Michael: I agree. I mean, I heard numbers that just for the state of California of needing I think it was a hundred thousand allied healthcare professionals by 2030 or one of these numbers that just makes you wonder how are we going to keep functioning as a healthcare system?
Bhavdeep: The reality is, as Dennis has said, we have a problem we just don't know it yet. So that's why we brought together a team that I’m very, very pleased with. The folks that are here are seasoned, mature healthcare professionals who run big businesses in healthcare who understand healthcare and we all have one thing in common: we all believe, and we're working day and night, that if we don't help solve this problem it is going to be something that's going to impact every one of us and how we live our lives.
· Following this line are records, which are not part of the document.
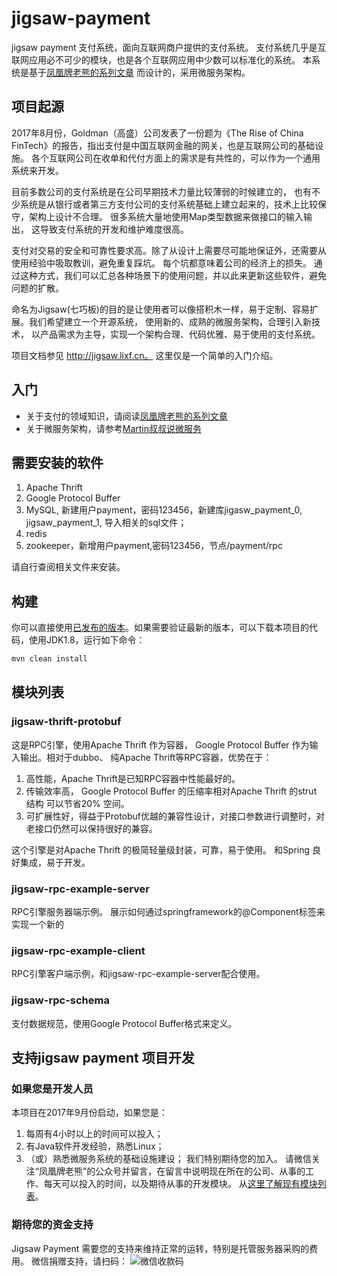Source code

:# jigsaw-payment

jigsaw payment 支付系统，面向互联网商户提供的支付系统。 支付系统几乎是互联网应用必不可少的模块，也是各个互联网应用中少数可以标准化的系统。 
本系统是基于[凤凰牌老熊的系列文章](http://blog.lixf.cn) 而设计的，采用微服务架构。

## 项目起源

2017年8月份，Goldman（高盛）公司发表了一份题为《The Rise of China FinTech》的报告，指出支付是中国互联网金融的网关，也是互联网公司的基础设施。 
各个互联网公司在收单和代付方面上的需求是有共性的，可以作为一个通用系统来开发。 

 目前多数公司的支付系统是在公司早期技术力量比较薄弱的时候建立的，
也有不少系统是从银行或者第三方支付公司的支付系统基础上建立起来的，技术上比较保守，架构上设计不合理。 很多系统大量地使用Map类型数据来做接口的输入输出，
这导致支付系统的开发和维护难度很高。

支付对交易的安全和可靠性要求高。除了从设计上需要尽可能地保证外，还需要从使用经验中吸取教训，避免重复踩坑。 每个坑都意味着公司的经济上的损失。 
通过这种方式，我们可以汇总各种场景下的使用问题，并以此来更新这些软件，避免问题的扩散。  

命名为Jigsaw(七巧板)的目的是让使用者可以像搭积木一样，易于定制、容易扩展。我们希望建立一个开源系统， 使用新的、成熟的微服务架构，合理引入新技术，
以产品需求为主导，实现一个架构合理、代码优雅、易于使用的支付系统。 

项目文档参见 http://jigsaw.lixf.cn。 这里仅是一个简单的入门介绍。 

## 入门

- 关于支付的领域知识，请阅读[凤凰牌老熊的系列文章](http://blog.lixf.cn) 
- 关于微服务架构，请参考[Martin叔叔说微服务](https://martinfowler.com/articles/microservices.html)

## 需要安装的软件

1. Apache Thrift
2. Google Protocol Buffer
3. MySQL, 新建用户payment，密码123456，新建库jigasw_payment_0, jigsaw_payment_1, 导入相关的sql文件； 
4. redis
5. zookeeper，新增用户payment,密码123456，节点/payment/rpc

请自行查阅相关文件来安装。

## 构建 

你可以直接使用[已发布的版本](http://repo.lixf.cn)。如果需要验证最新的版本，可以下载本项目的代码，使用JDK1.8，运行如下命令：

```javascript
mvn clean install
```

## 模块列表

### jigsaw-thrift-protobuf

这是RPC引擎，使用Apache Thrift 作为容器， Google Protocol Buffer 作为输入输出。相对于dubbo、 纯Apache Thrift等RPC容器，优势在于：

1.  高性能，Apache Thrift是已知RPC容器中性能最好的。 
2.  传输效率高， Google Protocol Buffer 的压缩率相对Apache Thrift 的strut 结构 可以节省20% 空间。 
3.  可扩展性好，得益于Protobuf优越的兼容性设计，对接口参数进行调整时，对老接口仍然可以保持很好的兼容。 

这个引擎是对Apache Thrift 的极简轻量级封装，可靠，易于使用。 和Spring 良好集成，易于开发。 

### jigsaw-rpc-example-server

RPC引擎服务器端示例。 展示如何通过springframework的@Component标签来实现一个新的

### jigsaw-rpc-example-client

RPC引擎客户端示例，和jigsaw-rpc-example-server配合使用。 

### jigsaw-rpc-schema

支付数据规范，使用Google Protocol Buffer格式来定义。 

## 支持jigsaw payment 项目开发

### 如果您是开发人员

本项目在2017年9月份启动，如果您是：
1. 每周有4小时以上的时间可以投入；
2. 有Java软件开发经验，熟悉Linux；
3.  （或）熟悉微服务系统的基础设施建设；
我们特别期待您的加入。 请微信关注“凤凰牌老熊”的公众号并留言，在留言中说明现在所在的公司、从事的工作、每天可以投入的时间，以及期待从事的开发模块。
从[这里了解现有模块列表](http://jigsaw.lixf.cn/dev/2017/10/07/github-2/)。

### 期待您的资金支持

Jigsaw Payment 需要您的支持来维持正常的运转，特别是托管服务器采购的费用。 
微信捐赠支持，请扫码：
![微信收款码](http://jigsaw.lixf.cn/img/in-post/pay.jpg)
God forbid if one of us gets sick. The challenge is going to be how do we get out of this? We're going to have in a health system that quite honestly is not going to be able to handle the kind of disease burden, the kind of incidents that take place or I keep saying this you, god forbid we have another pandemic or anything that remotely looks like that. We're going to have a big problem and so hence we're hopefully working to at least in some way, shape or form mitigate that and help our health system do a better job.
Michael: Well, I would say you're not overstating the nature of the problem that's for sure based on what we hear from so many of our guests. And I would also say that the framework that it's going to take lots of different kinds of solutions to really get this into a manageable place is also true. So we're happy to learn about the approach you're taking and we wish you guys a lot of luck and hope you can take a big bite out of the problem.
Bhavdeep: Thank you. Thank you very much. We're under no illusion that this is a cure all. We just we think we can be a part of the solution, but we all need to do a lot more as we go forward. So thank you for the opportunity. I appreciate being able to share some of our thoughts with you.
Michael: We appreciate having you. Thanks very much for your time, and with that I’m Michael Carrese. Thanks for checking out today's show and remember to do your part to raise the line and strengthen the healthcare system. We're all in this together.